Top of Provided entries
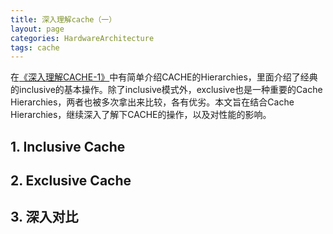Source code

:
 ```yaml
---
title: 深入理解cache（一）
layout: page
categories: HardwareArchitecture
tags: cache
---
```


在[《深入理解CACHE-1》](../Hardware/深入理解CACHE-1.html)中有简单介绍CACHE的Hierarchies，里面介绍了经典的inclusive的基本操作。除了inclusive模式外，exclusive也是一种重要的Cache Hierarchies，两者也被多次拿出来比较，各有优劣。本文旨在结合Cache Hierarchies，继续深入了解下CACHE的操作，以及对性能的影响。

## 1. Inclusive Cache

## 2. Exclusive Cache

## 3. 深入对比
Bottom of Provided entries
Top of Provided entries
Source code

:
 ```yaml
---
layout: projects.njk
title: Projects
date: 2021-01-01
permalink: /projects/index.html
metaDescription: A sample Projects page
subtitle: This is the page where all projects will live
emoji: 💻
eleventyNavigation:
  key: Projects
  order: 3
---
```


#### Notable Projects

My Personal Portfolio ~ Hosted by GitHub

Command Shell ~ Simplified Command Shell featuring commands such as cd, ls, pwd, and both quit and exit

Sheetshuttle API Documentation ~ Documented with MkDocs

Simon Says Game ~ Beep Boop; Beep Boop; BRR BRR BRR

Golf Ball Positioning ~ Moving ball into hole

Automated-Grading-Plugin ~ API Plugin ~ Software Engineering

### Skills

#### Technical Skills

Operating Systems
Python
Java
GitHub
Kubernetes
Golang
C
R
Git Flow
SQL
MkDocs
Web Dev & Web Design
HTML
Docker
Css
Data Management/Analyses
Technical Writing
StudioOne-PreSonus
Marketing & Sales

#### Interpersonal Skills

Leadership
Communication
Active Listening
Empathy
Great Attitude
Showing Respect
Bottom of Provided entries
Output should match, line for line, the stretch of the material above from the line holding "Simon Says Game" through the line holding "Showing Respect".

• **Solution to the problem**:
Simon Says Game ~ Beep Boop; Beep Boop; BRR BRR BRR

Golf Ball Positioning ~ Moving ball into hole

Automated-Grading-Plugin ~ API Plugin ~ Software Engineering

### Skills

#### Technical Skills

Operating Systems
Python
Java
GitHub
Kubernetes
Golang
C
R
Git Flow
SQL
MkDocs
Web Dev & Web Design
HTML
Docker
Css
Data Management/Analyses
Technical Writing
StudioOne-PreSonus
Marketing & Sales

#### Interpersonal Skills

Leadership
Communication
Active Listening
Empathy
Great Attitude
Showing Respect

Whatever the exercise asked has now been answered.